Task requirements: Work through the records below and tally every line containing "immer". Reply with the total alone.

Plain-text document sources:

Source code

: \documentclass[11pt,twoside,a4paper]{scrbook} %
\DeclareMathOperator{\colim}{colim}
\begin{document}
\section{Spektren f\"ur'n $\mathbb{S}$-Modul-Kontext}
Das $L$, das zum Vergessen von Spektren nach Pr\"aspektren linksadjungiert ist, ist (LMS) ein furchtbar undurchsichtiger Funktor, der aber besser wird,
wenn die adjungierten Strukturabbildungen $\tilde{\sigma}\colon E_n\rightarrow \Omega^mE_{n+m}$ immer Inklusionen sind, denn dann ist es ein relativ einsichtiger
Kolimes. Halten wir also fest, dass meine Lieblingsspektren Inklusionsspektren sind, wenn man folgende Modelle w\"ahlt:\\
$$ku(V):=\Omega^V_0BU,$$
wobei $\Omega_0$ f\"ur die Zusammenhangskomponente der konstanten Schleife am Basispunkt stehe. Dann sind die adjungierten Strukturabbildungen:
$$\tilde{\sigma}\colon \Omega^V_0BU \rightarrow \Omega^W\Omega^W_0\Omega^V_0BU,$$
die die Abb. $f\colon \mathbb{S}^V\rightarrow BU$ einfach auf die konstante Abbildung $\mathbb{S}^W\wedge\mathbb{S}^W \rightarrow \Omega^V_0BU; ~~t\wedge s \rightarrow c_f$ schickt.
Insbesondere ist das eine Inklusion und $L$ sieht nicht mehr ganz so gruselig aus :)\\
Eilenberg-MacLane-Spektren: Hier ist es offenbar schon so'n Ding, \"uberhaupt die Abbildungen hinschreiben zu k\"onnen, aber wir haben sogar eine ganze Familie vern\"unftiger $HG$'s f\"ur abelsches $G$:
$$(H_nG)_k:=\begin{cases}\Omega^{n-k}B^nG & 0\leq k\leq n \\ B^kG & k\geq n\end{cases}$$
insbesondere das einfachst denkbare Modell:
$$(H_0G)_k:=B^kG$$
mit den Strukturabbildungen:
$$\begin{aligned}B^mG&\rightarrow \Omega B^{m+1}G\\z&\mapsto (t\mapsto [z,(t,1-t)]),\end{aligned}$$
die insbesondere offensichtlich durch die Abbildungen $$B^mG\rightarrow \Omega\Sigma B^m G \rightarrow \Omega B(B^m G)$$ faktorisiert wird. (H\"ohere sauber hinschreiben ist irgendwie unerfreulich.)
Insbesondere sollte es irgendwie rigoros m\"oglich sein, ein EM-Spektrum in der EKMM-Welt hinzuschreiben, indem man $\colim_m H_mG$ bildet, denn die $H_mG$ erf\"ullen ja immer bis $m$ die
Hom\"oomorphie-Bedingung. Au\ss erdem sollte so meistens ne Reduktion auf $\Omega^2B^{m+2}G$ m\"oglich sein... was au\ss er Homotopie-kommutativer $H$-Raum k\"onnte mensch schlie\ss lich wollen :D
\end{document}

Task output: 2